-- Opening Marker --
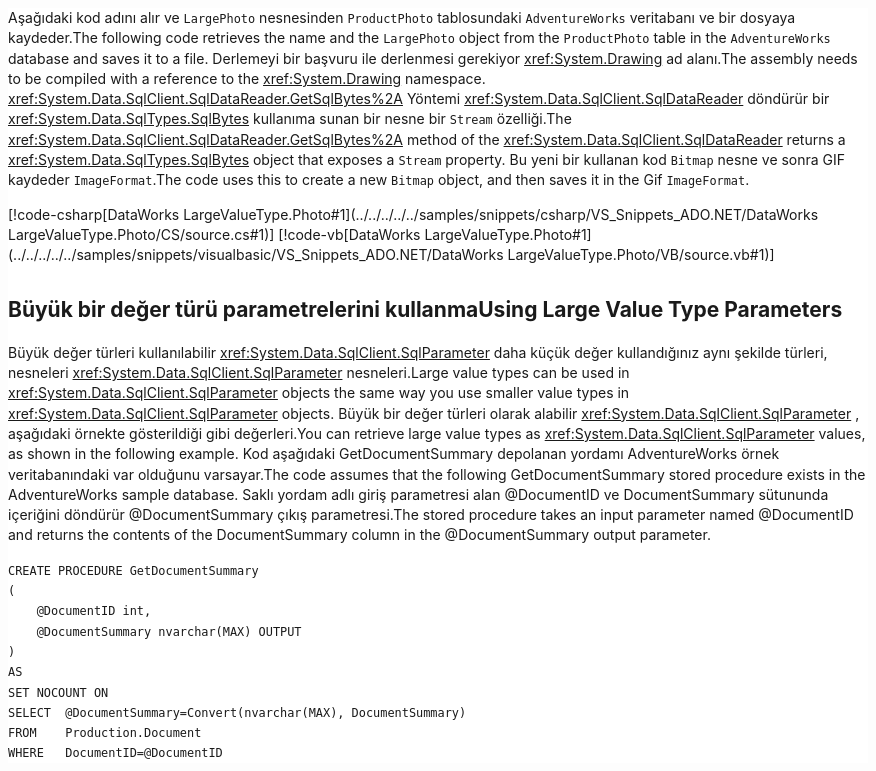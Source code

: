  <span data-ttu-id="2931b-182">Aşağıdaki kod adını alır ve `LargePhoto` nesnesinden `ProductPhoto` tablosundaki `AdventureWorks` veritabanı ve bir dosyaya kaydeder.</span><span class="sxs-lookup"><span data-stu-id="2931b-182">The following code retrieves the name and the `LargePhoto` object from the `ProductPhoto` table in the `AdventureWorks` database and saves it to a file.</span></span> <span data-ttu-id="2931b-183">Derlemeyi bir başvuru ile derlenmesi gerekiyor <xref:System.Drawing> ad alanı.</span><span class="sxs-lookup"><span data-stu-id="2931b-183">The assembly needs to be compiled with a reference to the <xref:System.Drawing> namespace.</span></span>  <span data-ttu-id="2931b-184"><xref:System.Data.SqlClient.SqlDataReader.GetSqlBytes%2A> Yöntemi <xref:System.Data.SqlClient.SqlDataReader> döndürür bir <xref:System.Data.SqlTypes.SqlBytes> kullanıma sunan bir nesne bir `Stream` özelliği.</span><span class="sxs-lookup"><span data-stu-id="2931b-184">The <xref:System.Data.SqlClient.SqlDataReader.GetSqlBytes%2A> method of the <xref:System.Data.SqlClient.SqlDataReader> returns a <xref:System.Data.SqlTypes.SqlBytes> object that exposes a `Stream` property.</span></span> <span data-ttu-id="2931b-185">Bu yeni bir kullanan kod `Bitmap` nesne ve sonra GIF kaydeder `ImageFormat`.</span><span class="sxs-lookup"><span data-stu-id="2931b-185">The code uses this to create a new `Bitmap` object, and then saves it in the Gif `ImageFormat`.</span></span>  
  
 [!code-csharp[DataWorks LargeValueType.Photo#1](../../../../../samples/snippets/csharp/VS_Snippets_ADO.NET/DataWorks LargeValueType.Photo/CS/source.cs#1)]
 [!code-vb[DataWorks LargeValueType.Photo#1](../../../../../samples/snippets/visualbasic/VS_Snippets_ADO.NET/DataWorks LargeValueType.Photo/VB/source.vb#1)]  
  
## <a name="using-large-value-type-parameters"></a><span data-ttu-id="2931b-186">Büyük bir değer türü parametrelerini kullanma</span><span class="sxs-lookup"><span data-stu-id="2931b-186">Using Large Value Type Parameters</span></span>  
 <span data-ttu-id="2931b-187">Büyük değer türleri kullanılabilir <xref:System.Data.SqlClient.SqlParameter> daha küçük değer kullandığınız aynı şekilde türleri, nesneleri <xref:System.Data.SqlClient.SqlParameter> nesneleri.</span><span class="sxs-lookup"><span data-stu-id="2931b-187">Large value types can be used in <xref:System.Data.SqlClient.SqlParameter> objects the same way you use smaller value types in <xref:System.Data.SqlClient.SqlParameter> objects.</span></span> <span data-ttu-id="2931b-188">Büyük bir değer türleri olarak alabilir <xref:System.Data.SqlClient.SqlParameter> , aşağıdaki örnekte gösterildiği gibi değerleri.</span><span class="sxs-lookup"><span data-stu-id="2931b-188">You can retrieve large value types as <xref:System.Data.SqlClient.SqlParameter> values, as shown in the following example.</span></span> <span data-ttu-id="2931b-189">Kod aşağıdaki GetDocumentSummary depolanan yordamı AdventureWorks örnek veritabanındaki var olduğunu varsayar.</span><span class="sxs-lookup"><span data-stu-id="2931b-189">The code assumes that the following GetDocumentSummary stored procedure exists in the AdventureWorks sample database.</span></span> <span data-ttu-id="2931b-190">Saklı yordam adlı giriş parametresi alan @DocumentID ve DocumentSummary sütununda içeriğini döndürür @DocumentSummary çıkış parametresi.</span><span class="sxs-lookup"><span data-stu-id="2931b-190">The stored procedure takes an input parameter named @DocumentID and returns the contents of the DocumentSummary column in the @DocumentSummary output parameter.</span></span>  
  
```  
CREATE PROCEDURE GetDocumentSummary   
(  
    @DocumentID int,  
    @DocumentSummary nvarchar(MAX) OUTPUT  
)  
AS  
SET NOCOUNT ON  
SELECT  @DocumentSummary=Convert(nvarchar(MAX), DocumentSummary)  
FROM    Production.Document  
WHERE   DocumentID=@DocumentID  
```  
  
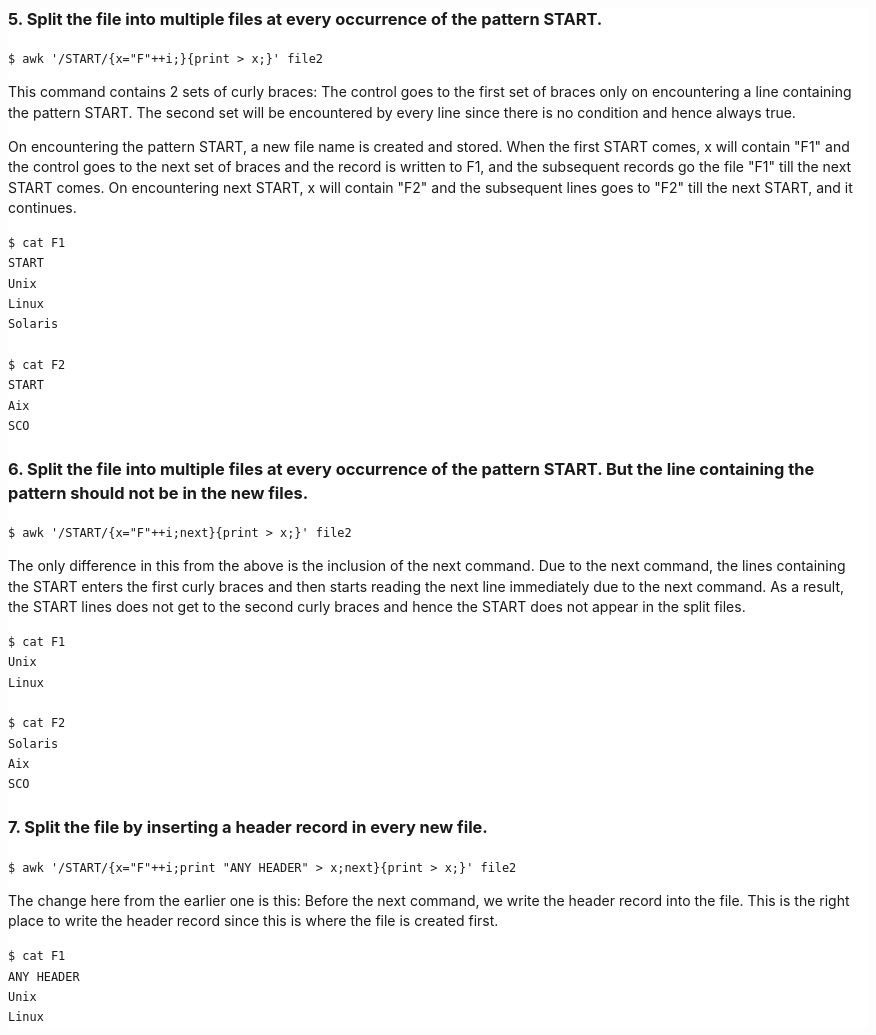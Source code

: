 ### 5. Split the file into multiple files at every occurrence of the pattern START.

    $ awk '/START/{x="F"++i;}{print > x;}' file2

This command contains 2 sets of curly braces: The control goes to the first set of braces only on encountering a line containing the pattern START. The second set will be encountered by every line since there is no condition and hence always true.

On encountering the pattern START, a new file name is created and stored. When the first START comes, x will contain "F1" and the control goes to the next set of braces and the record is written to F1, and the subsequent records go the file "F1" till the next START comes. On encountering next START, x will contain "F2" and the subsequent lines goes to "F2" till the next START, and it continues.

    $ cat F1
    START
    Unix
    Linux
    Solaris
    
    $ cat F2
    START
    Aix
    SCO

### 6. Split the file into multiple files at every occurrence of the pattern START. But the line containing the pattern should not be in the new files.

    $ awk '/START/{x="F"++i;next}{print > x;}' file2

The only difference in this from the above is the inclusion of the next command. Due to the next command, the lines containing the START enters the first curly braces and then starts reading the next line immediately due to the next command. As a result, the START lines does not get to the second curly braces and hence the START does not appear in the split files.

    $ cat F1
    Unix
    Linux
    
    $ cat F2
    Solaris
    Aix
    SCO
    
### 7. Split the file by inserting a header record in every new file.

    $ awk '/START/{x="F"++i;print "ANY HEADER" > x;next}{print > x;}' file2

The change here from the earlier one is this: Before the next command, we write the header record into the file. This is the right place to write the header record since this is where the file is created first.

    $ cat F1
    ANY HEADER
    Unix
    Linux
-- Closing Marker --
## ACTIVITY
Wherever the word "multiple" occurs in the data above, copy the line it sits in.

## TASK SOLUTION
: ### 5. Split the file into multiple files at every occurrence of the pattern START.
### 6. Split the file into multiple files at every occurrence of the pattern START. But the line containing the pattern should not be in the new files.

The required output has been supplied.